先週の11月13日の朝日新聞の記事に続いて、昨日17日の日本経済新聞の記事、さらにNHKニュースでもショッキングな話として報じられていたことがある。環境省・日本自然保護協会は12日、国蝶オオムラサキを始め、身近なチョウと考えられてきたチョウ87種のうち34種がここ10年ほどの間に急減しており、絶滅危惧種に相当するような減少となっていると調査結果を発表したと。特に、その中でもミヤマカラスアゲハは31.4%減、オオムラサキは16.1%減と絶滅が危惧されるほどの減少となっている。さらに続くこと、ゴマダラチョウ・ヒメジャノメ・イチモンジセセリ・キタテハ、いずれも馴染みのある種類ばかりだ。

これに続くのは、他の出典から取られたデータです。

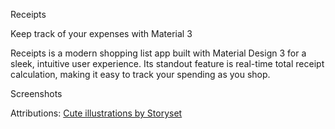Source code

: Receipts

Keep track of your expenses with Material 3

Receipts is a modern shopping list app built with Material Design 3 for a sleek, intuitive user
experience. Its standout feature is real-time total receipt calculation, making it easy to track
your spending as you shop.

Screenshots

Attributions:
<a href="https://storyset.com">Cute illustrations by Storyset</a>
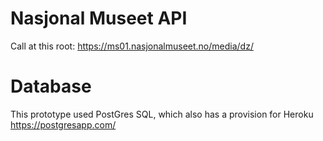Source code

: # Nasjonal Museet API

Call at this root:
https://ms01.nasjonalmuseet.no/media/dz/

# Database

This prototype used PostGres SQL, which also has a provision for Heroku
https://postgresapp.com/
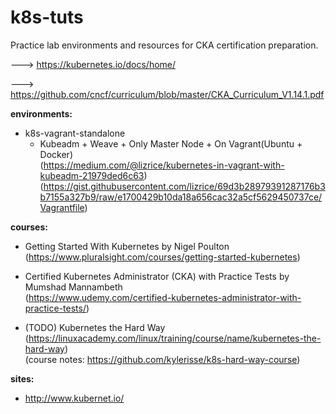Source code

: # k8s-tuts
Practice lab environments and resources for CKA certification preparation.

---> https://kubernetes.io/docs/home/

---> https://github.com/cncf/curriculum/blob/master/CKA_Curriculum_V1.14.1.pdf

__environments:__
- k8s-vagrant-standalone
  * Kubeadm + Weave + Only Master Node + On Vagrant(Ubuntu + Docker)  
  (https://medium.com/@lizrice/kubernetes-in-vagrant-with-kubeadm-21979ded6c63)   
  (https://gist.githubusercontent.com/lizrice/69d3b28979391287176b3b7155a327b9/raw/e1700429b10da18a656cac32a5cf5629450737ce/Vagrantfile)
    

__courses:__
  * Getting Started With Kubernetes by Nigel Poulton  
  (https://www.pluralsight.com/courses/getting-started-kubernetes)
  
  * Certified Kubernetes Administrator (CKA) with Practice Tests by Mumshad Mannambeth  
  (https://www.udemy.com/certified-kubernetes-administrator-with-practice-tests/)
  
  * (TODO) Kubernetes the Hard Way  
  (https://linuxacademy.com/linux/training/course/name/kubernetes-the-hard-way)  
  (course notes: https://github.com/kylerisse/k8s-hard-way-course)
  
__sites:__
  * http://www.kubernet.io/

今年4月末から、この蝶百科図鑑を始めた我々にとっても、この調査結果は気にしないではいられない。我々個人のレベルでも正確ではないにせよ、減少傾向は漠然とではあるが感じられている。しかし、また、数年間殆ど姿を見なかった種類のチョウを久しぶりに見ることもある。私自身の今年の例でいえば、生田緑地でのオオゴマダラシジミ・クロコノマチョウ、いずれも何年ぶりかに見ることができた。今年も見るまでは、この辺りではもういなくなってしまったのかと思っていた。一方その逆で、例年確実に姿を見せていたミドリシジミなどは、今年はある意味の「不作の年」なのか一度姿を見ただけに終わってしまった。これは私自身のタイミングが悪かっただけかもしれないが、それはそれで、大いに気になるところではある。

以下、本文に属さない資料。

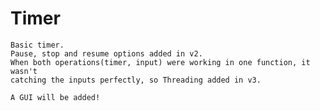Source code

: # Timer
    
    Basic timer. 
    Pause, stop and resume options added in v2.
    When both operations(timer, input) were working in one function, it wasn't
    catching the inputs perfectly, so Threading added in v3. 
    
    A GUI will be added!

生物、なかでも昆虫にとって、自然環境の大きな変化はすなわち直接死活問題となる。里山自体がもはや純粋の自然状態ではなく長年人の手が入った特殊な環境ではあるが、その里山の荒廃・宅地開発などで従来の生物の生息地がせばめられることや、農薬使用などの影響で植物(昆虫の食草も含め)が失われること、卵・幼虫の段階でも殺されるなどがあるかもしれない。さらに、稀少性を狙った乱獲もその一つであろう。しかし、それよりもより根本的な問題は、人間自身の無知ではなかろうか。自然の植物やチョウやトンボを含む昆虫などの生き物の存在に全く無知・無関心・無頓着であることが最も大きな原因かもしれない。

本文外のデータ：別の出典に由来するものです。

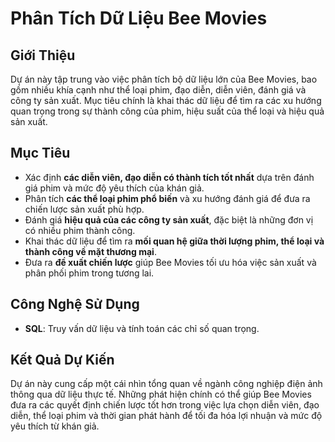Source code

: # **Phân Tích Dữ Liệu Bee Movies**

## **Giới Thiệu**

Dự án này tập trung vào việc phân tích bộ dữ liệu lớn của Bee Movies, bao gồm nhiều khía cạnh như thể loại phim, đạo diễn, diễn viên, đánh giá và công ty sản xuất. Mục tiêu chính là khai thác dữ liệu để tìm ra các xu hướng quan trọng trong sự thành công của phim, hiệu suất của thể loại và hiệu quả sản xuất.

## **Mục Tiêu**

- Xác định **các diễn viên, đạo diễn có thành tích tốt nhất** dựa trên đánh giá phim và mức độ yêu thích của khán giả.
- Phân tích **các thể loại phim phổ biến** và xu hướng đánh giá để đưa ra chiến lược sản xuất phù hợp.
- Đánh giá **hiệu quả của các công ty sản xuất**, đặc biệt là những đơn vị có nhiều phim thành công.
- Khai thác dữ liệu để tìm ra **mối quan hệ giữa thời lượng phim, thể loại và thành công về mặt thương mại**.
- Đưa ra **đề xuất chiến lược** giúp Bee Movies tối ưu hóa việc sản xuất và phân phối phim trong tương lai.

## **Công Nghệ Sử Dụng**

- **SQL**: Truy vấn dữ liệu và tính toán các chỉ số quan trọng.

## **Kết Quả Dự Kiến**

Dự án này cung cấp một cái nhìn tổng quan về ngành công nghiệp điện ảnh thông qua dữ liệu thực tế. Những phát hiện chính có thể giúp Bee Movies đưa ra các quyết định chiến lược tốt hơn trong việc lựa chọn diễn viên, đạo diễn, thể loại phim và thời gian phát hành để tối đa hóa lợi nhuận và mức độ yêu thích từ khán giả.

ミヤマカラスアゲハについては毎年カメラを持って近郊の生息地まで撮影に行くのを楽しみにしている。そこでは捕虫網を持ったいわば捕虫のプロと思しき人たちをよく見かける。囮のチョウまで準備して、チョウをおびき寄せて網で何頭も捕獲する。しかし、我々は彼らとは違って網は持たない。カメラ撮影のみ。網を振る彼らも別に法律を犯しているわけではないので、彼らを強く非難するつもりはないが、それを見ていて何か淋しい気持ちにさせられてしまうことだけは確か。彼らは彼ら自身が気に入っている蝶の絶滅を少しずつ早める手伝いをしていることに気づいているのだろうか?